Sebelumnya, terima kasih banyak udah mengikuti dari Prolog hingga Epilog. 🙏 Nggak kerasa ya, hampir 7 bulan cerita ini menemani waktu senggang kalian di masa pandemi. 🤗
Terima kasih juga udah setia menunggu dan mengklik bintang. 🌟
Selamat menikmati epilog Penghujung Rasa ^^
***
"Thanks udah jauh-jauh nganter sampai Solo," ucap Rasita pada kedua teman lelakinya.
Keduanya mengangguk. Mengantar kekasih bukan suatu kewajiban Namun, merupakan suatu bentuk perhatian. Terlebih, setelah ini mereka harus berpisah jarak yang cukup jauh dalam waktu yang tidak dapat ditentukan.
"Diantar sampai stasiun aja nggak papa. Malah diantarnya sampai kosan.
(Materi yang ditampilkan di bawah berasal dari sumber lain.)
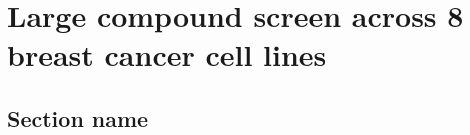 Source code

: \documentclass[a4paper,11pt,twoside,openright]{scrbook}
\begin{document}
\chapter{Large compound screen across 8 breast cancer cell lines} \label{chapter:screen}

\section{Section name}




\end{document}
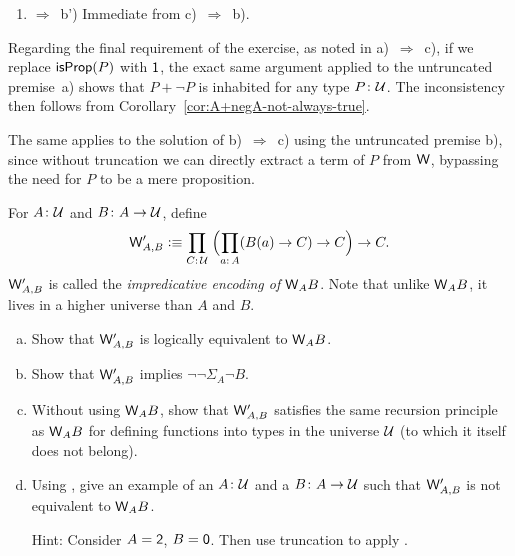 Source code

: \begin{solution}
\begin{enumerate}
        \item[c)] $\Rightarrow$~b') Immediate from c)~$\Rightarrow$~b).
        
    \end{enumerate}

    Regarding the final requirement of the exercise, as noted in a)~$\Rightarrow$~c), if we replace $\fun{isProp}(P)$ with $\fun1$, the exact same argument applied to the untruncated premise~a) shows that $P+\neg P$ is inhabited for any type $P\colon\univ$. The inconsistency then follows from Corollary~\ref{cor:A+negA-not-always-true}.

    The same applies to the solution of b)~$\Rightarrow$~c) using the untruncated premise b), since without truncation we can directly extract a term of $P$ from $\fun W$, bypassing the need for $P$ to be a mere proposition.
\end{solution}

\begin{exr}
    For\/ $A\colon\univ$ and\/ $B\colon A\to\univ$, define
    \[
        \fun W'_{A,B}\defeq
            \prod_{C\colon\univ}\;
            \Bigl(
                \prod_{a\colon A}(B(a)\to C)\to C
            \Bigr)\to C.
    \]
    $\fun W'_{A,B}$ is called the \textsl{impredicative encoding of\/ $\fun W_AB$}. Note that unlike\/ $\fun W_AB$, it lives in a higher universe than\/ $A$ and\/ $B$.
    \begin{enumerate}[a),font=\upshape]
        \item Show that\/ $\fun W'_{A,B}$ is logically equivalent to\/ $\fun W_AB$.
        
        \item Show that\/ $\fun W'_{A,B}$ implies\/ $\neg\neg\Sigma_A\neg B$.
        
        \item Without using\/ $\fun W_AB$, show that\/ $\fun W'_{A,B}$ satisfies the same recursion principle as\/ $\fun W_AB$ for defining functions into types in the universe\/ $\univ$ (to which it itself does not belong).
        
        \item Using \Lem, give an example of an\/ $A\colon\univ$ and a\/ $B\colon A\to\univ$ such that\/ $\fun W'_{A,B}$ is not equivalent to\/ $\fun W_AB$.
        
        {\upshape Hint: Consider $A=\fun2$, $B=\fun0$. Then use truncation to apply \Lem.}
    \end{enumerate}
\end{exr}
Makasih, ya." Azura menambahkan.
"Hem, mastiin kalian selamat sampai tujuan. Lagian kita juga luang kok. Kalau bisa nganter sampai kos, kenapa cuma nganter sampai stasiun?" balas Davi yang langsung disetujui oleh Rafka.
"Nah, kan kita juga tenang kalau kalian sampai kos masih sehat bugar. Nggak ada luka, lecet."
Mendengar perkataan Rafka. Rasita spontan meninggikan suaranya. "Apa sih lo? Lebay banget!"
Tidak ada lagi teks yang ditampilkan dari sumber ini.